*** Opening Data ***

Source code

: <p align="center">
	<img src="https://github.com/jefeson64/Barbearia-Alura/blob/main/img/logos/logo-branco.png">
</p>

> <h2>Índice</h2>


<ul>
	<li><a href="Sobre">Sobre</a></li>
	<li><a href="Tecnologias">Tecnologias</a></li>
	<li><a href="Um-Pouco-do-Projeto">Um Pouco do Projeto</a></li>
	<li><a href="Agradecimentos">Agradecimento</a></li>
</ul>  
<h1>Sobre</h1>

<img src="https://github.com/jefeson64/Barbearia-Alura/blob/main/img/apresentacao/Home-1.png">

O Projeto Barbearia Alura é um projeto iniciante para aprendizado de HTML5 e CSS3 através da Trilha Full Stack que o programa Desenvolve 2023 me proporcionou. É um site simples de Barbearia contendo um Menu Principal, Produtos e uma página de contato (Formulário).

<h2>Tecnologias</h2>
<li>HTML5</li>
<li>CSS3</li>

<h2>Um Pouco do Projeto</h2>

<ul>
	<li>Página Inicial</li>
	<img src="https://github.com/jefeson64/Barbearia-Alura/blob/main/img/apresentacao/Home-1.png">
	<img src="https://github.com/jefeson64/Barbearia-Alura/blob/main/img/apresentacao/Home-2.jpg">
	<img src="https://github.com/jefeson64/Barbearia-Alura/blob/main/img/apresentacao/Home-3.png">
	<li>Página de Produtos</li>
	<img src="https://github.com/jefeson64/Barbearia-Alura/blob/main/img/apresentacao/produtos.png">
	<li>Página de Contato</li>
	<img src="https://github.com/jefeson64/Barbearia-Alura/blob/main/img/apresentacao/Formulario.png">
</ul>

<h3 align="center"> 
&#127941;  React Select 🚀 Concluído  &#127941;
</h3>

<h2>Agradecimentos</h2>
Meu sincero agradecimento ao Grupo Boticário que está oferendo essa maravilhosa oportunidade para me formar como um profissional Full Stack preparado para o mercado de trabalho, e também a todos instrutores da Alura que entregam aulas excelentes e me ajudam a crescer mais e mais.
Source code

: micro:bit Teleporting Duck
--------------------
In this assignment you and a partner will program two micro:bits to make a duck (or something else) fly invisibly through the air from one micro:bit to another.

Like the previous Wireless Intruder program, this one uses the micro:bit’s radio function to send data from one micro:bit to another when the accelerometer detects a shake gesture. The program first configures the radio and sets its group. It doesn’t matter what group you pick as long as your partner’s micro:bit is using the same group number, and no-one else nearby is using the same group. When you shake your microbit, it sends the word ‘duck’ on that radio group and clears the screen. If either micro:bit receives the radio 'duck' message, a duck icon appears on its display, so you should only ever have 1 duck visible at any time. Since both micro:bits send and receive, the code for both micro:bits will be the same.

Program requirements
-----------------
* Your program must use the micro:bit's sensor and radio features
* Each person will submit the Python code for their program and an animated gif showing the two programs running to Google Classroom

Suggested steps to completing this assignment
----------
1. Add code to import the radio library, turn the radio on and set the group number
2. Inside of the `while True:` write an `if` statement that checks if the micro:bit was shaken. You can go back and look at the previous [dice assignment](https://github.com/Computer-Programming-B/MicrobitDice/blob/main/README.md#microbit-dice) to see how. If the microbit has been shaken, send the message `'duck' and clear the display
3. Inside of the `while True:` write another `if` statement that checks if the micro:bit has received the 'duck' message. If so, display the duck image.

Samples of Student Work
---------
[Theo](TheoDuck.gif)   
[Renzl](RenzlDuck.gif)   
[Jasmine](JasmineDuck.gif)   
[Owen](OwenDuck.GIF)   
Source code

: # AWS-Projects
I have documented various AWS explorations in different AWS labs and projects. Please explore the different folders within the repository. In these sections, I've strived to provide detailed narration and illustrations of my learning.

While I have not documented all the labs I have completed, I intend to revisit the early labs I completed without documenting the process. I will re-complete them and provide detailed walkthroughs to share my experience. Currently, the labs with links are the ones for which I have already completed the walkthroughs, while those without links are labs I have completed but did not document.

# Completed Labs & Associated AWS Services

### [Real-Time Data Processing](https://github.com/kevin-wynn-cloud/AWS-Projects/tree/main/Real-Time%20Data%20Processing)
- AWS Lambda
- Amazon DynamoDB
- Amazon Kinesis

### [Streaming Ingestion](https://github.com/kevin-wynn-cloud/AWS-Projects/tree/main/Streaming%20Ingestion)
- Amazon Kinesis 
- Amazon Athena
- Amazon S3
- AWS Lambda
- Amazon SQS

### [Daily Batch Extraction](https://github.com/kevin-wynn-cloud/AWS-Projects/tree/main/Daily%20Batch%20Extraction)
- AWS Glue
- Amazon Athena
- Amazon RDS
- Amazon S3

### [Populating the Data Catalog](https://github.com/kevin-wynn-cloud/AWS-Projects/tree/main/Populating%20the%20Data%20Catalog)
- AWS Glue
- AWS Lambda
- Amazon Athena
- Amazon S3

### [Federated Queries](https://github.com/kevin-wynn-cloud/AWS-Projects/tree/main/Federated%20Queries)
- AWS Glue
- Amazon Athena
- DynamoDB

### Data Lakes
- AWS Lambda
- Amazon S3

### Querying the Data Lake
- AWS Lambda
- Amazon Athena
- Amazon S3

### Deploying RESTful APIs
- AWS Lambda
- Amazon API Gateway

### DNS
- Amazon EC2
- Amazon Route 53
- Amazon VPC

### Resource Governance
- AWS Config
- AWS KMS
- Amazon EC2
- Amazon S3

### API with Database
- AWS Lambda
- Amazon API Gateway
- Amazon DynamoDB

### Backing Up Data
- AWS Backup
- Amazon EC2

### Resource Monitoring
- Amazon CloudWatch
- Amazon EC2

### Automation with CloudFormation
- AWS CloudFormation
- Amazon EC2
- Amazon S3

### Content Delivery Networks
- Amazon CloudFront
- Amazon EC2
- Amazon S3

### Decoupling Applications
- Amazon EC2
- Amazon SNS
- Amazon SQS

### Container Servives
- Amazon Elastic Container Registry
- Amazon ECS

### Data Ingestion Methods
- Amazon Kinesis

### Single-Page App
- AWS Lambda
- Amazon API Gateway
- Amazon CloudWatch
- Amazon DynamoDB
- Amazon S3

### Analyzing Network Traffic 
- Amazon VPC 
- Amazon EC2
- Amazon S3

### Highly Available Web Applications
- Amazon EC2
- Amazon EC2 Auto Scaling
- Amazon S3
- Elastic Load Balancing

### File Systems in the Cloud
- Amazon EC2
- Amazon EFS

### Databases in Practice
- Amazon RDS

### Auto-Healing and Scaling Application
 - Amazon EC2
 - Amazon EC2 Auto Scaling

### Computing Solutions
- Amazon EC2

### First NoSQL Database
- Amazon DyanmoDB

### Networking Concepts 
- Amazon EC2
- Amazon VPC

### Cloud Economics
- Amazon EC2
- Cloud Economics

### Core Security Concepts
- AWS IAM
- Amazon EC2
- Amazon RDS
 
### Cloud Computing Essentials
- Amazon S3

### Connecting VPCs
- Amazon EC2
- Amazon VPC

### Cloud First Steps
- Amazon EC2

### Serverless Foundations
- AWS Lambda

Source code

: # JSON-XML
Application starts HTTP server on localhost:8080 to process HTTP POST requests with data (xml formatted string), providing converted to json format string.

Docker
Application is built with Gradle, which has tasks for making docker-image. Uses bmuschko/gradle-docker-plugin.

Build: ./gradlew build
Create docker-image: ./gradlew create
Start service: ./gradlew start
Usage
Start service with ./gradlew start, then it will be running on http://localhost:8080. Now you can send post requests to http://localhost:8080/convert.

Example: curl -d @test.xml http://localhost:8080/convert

*** Closing Data ***

**Your task**
The whole listing above should be output again exactly.

**Task output**
Source code

: <p align="center">
	<img src="https://github.com/jefeson64/Barbearia-Alura/blob/main/img/logos/logo-branco.png">
</p>

> <h2>Índice</h2>


<ul>
	<li><a href="Sobre">Sobre</a></li>
	<li><a href="Tecnologias">Tecnologias</a></li>
	<li><a href="Um-Pouco-do-Projeto">Um Pouco do Projeto</a></li>
	<li><a href="Agradecimentos">Agradecimento</a></li>
</ul>  
<h1>Sobre</h1>

<img src="https://github.com/jefeson64/Barbearia-Alura/blob/main/img/apresentacao/Home-1.png">

O Projeto Barbearia Alura é um projeto iniciante para aprendizado de HTML5 e CSS3 através da Trilha Full Stack que o programa Desenvolve 2023 me proporcionou. É um site simples de Barbearia contendo um Menu Principal, Produtos e uma página de contato (Formulário).

<h2>Tecnologias</h2>
<li>HTML5</li>
<li>CSS3</li>

<h2>Um Pouco do Projeto</h2>

<ul>
	<li>Página Inicial</li>
	<img src="https://github.com/jefeson64/Barbearia-Alura/blob/main/img/apresentacao/Home-1.png">
	<img src="https://github.com/jefeson64/Barbearia-Alura/blob/main/img/apresentacao/Home-2.jpg">
	<img src="https://github.com/jefeson64/Barbearia-Alura/blob/main/img/apresentacao/Home-3.png">
	<li>Página de Produtos</li>
	<img src="https://github.com/jefeson64/Barbearia-Alura/blob/main/img/apresentacao/produtos.png">
	<li>Página de Contato</li>
	<img src="https://github.com/jefeson64/Barbearia-Alura/blob/main/img/apresentacao/Formulario.png">
</ul>

<h3 align="center"> 
&#127941;  React Select 🚀 Concluído  &#127941;
</h3>

<h2>Agradecimentos</h2>
Meu sincero agradecimento ao Grupo Boticário que está oferendo essa maravilhosa oportunidade para me formar como um profissional Full Stack preparado para o mercado de trabalho, e também a todos instrutores da Alura que entregam aulas excelentes e me ajudam a crescer mais e mais.
Source code

: micro:bit Teleporting Duck
--------------------
In this assignment you and a partner will program two micro:bits to make a duck (or something else) fly invisibly through the air from one micro:bit to another.

Like the previous Wireless Intruder program, this one uses the micro:bit’s radio function to send data from one micro:bit to another when the accelerometer detects a shake gesture. The program first configures the radio and sets its group. It doesn’t matter what group you pick as long as your partner’s micro:bit is using the same group number, and no-one else nearby is using the same group. When you shake your microbit, it sends the word ‘duck’ on that radio group and clears the screen. If either micro:bit receives the radio 'duck' message, a duck icon appears on its display, so you should only ever have 1 duck visible at any time. Since both micro:bits send and receive, the code for both micro:bits will be the same.

Program requirements
-----------------
* Your program must use the micro:bit's sensor and radio features
* Each person will submit the Python code for their program and an animated gif showing the two programs running to Google Classroom

Suggested steps to completing this assignment
----------
1. Add code to import the radio library, turn the radio on and set the group number
2. Inside of the `while True:` write an `if` statement that checks if the micro:bit was shaken. You can go back and look at the previous [dice assignment](https://github.com/Computer-Programming-B/MicrobitDice/blob/main/README.md#microbit-dice) to see how. If the microbit has been shaken, send the message `'duck' and clear the display
3. Inside of the `while True:` write another `if` statement that checks if the micro:bit has received the 'duck' message. If so, display the duck image.

Samples of Student Work
---------
[Theo](TheoDuck.gif)   
[Renzl](RenzlDuck.gif)   
[Jasmine](JasmineDuck.gif)   
[Owen](OwenDuck.GIF)   
Source code

: # AWS-Projects
I have documented various AWS explorations in different AWS labs and projects. Please explore the different folders within the repository. In these sections, I've strived to provide detailed narration and illustrations of my learning.

While I have not documented all the labs I have completed, I intend to revisit the early labs I completed without documenting the process. I will re-complete them and provide detailed walkthroughs to share my experience. Currently, the labs with links are the ones for which I have already completed the walkthroughs, while those without links are labs I have completed but did not document.

# Completed Labs & Associated AWS Services

### [Real-Time Data Processing](https://github.com/kevin-wynn-cloud/AWS-Projects/tree/main/Real-Time%20Data%20Processing)
- AWS Lambda
- Amazon DynamoDB
- Amazon Kinesis

### [Streaming Ingestion](https://github.com/kevin-wynn-cloud/AWS-Projects/tree/main/Streaming%20Ingestion)
- Amazon Kinesis 
- Amazon Athena
- Amazon S3
- AWS Lambda
- Amazon SQS

### [Daily Batch Extraction](https://github.com/kevin-wynn-cloud/AWS-Projects/tree/main/Daily%20Batch%20Extraction)
- AWS Glue
- Amazon Athena
- Amazon RDS
- Amazon S3

### [Populating the Data Catalog](https://github.com/kevin-wynn-cloud/AWS-Projects/tree/main/Populating%20the%20Data%20Catalog)
- AWS Glue
- AWS Lambda
- Amazon Athena
- Amazon S3

### [Federated Queries](https://github.com/kevin-wynn-cloud/AWS-Projects/tree/main/Federated%20Queries)
- AWS Glue
- Amazon Athena
- DynamoDB

### Data Lakes
- AWS Lambda
- Amazon S3

### Querying the Data Lake
- AWS Lambda
- Amazon Athena
- Amazon S3

### Deploying RESTful APIs
- AWS Lambda
- Amazon API Gateway

### DNS
- Amazon EC2
- Amazon Route 53
- Amazon VPC

### Resource Governance
- AWS Config
- AWS KMS
- Amazon EC2
- Amazon S3

### API with Database
- AWS Lambda
- Amazon API Gateway
- Amazon DynamoDB

### Backing Up Data
- AWS Backup
- Amazon EC2

### Resource Monitoring
- Amazon CloudWatch
- Amazon EC2

### Automation with CloudFormation
- AWS CloudFormation
- Amazon EC2
- Amazon S3

### Content Delivery Networks
- Amazon CloudFront
- Amazon EC2
- Amazon S3

### Decoupling Applications
- Amazon EC2
- Amazon SNS
- Amazon SQS

### Container Servives
- Amazon Elastic Container Registry
- Amazon ECS

### Data Ingestion Methods
- Amazon Kinesis

### Single-Page App
- AWS Lambda
- Amazon API Gateway
- Amazon CloudWatch
- Amazon DynamoDB
- Amazon S3

### Analyzing Network Traffic 
- Amazon VPC 
- Amazon EC2
- Amazon S3

### Highly Available Web Applications
- Amazon EC2
- Amazon EC2 Auto Scaling
- Amazon S3
- Elastic Load Balancing

### File Systems in the Cloud
- Amazon EC2
- Amazon EFS

### Databases in Practice
- Amazon RDS

### Auto-Healing and Scaling Application
 - Amazon EC2
 - Amazon EC2 Auto Scaling

### Computing Solutions
- Amazon EC2

### First NoSQL Database
- Amazon DyanmoDB

### Networking Concepts 
- Amazon EC2
- Amazon VPC

### Cloud Economics
- Amazon EC2
- Cloud Economics

### Core Security Concepts
- AWS IAM
- Amazon EC2
- Amazon RDS
 
### Cloud Computing Essentials
- Amazon S3

### Connecting VPCs
- Amazon EC2
- Amazon VPC

### Cloud First Steps
- Amazon EC2

### Serverless Foundations
- AWS Lambda

Source code

: # JSON-XML
Application starts HTTP server on localhost:8080 to process HTTP POST requests with data (xml formatted string), providing converted to json format string.

Docker
Application is built with Gradle, which has tasks for making docker-image. Uses bmuschko/gradle-docker-plugin.

Build: ./gradlew build
Create docker-image: ./gradlew create
Start service: ./gradlew start
Usage
Start service with ./gradlew start, then it will be running on http://localhost:8080. Now you can send post requests to http://localhost:8080/convert.

Example: curl -d @test.xml http://localhost:8080/convert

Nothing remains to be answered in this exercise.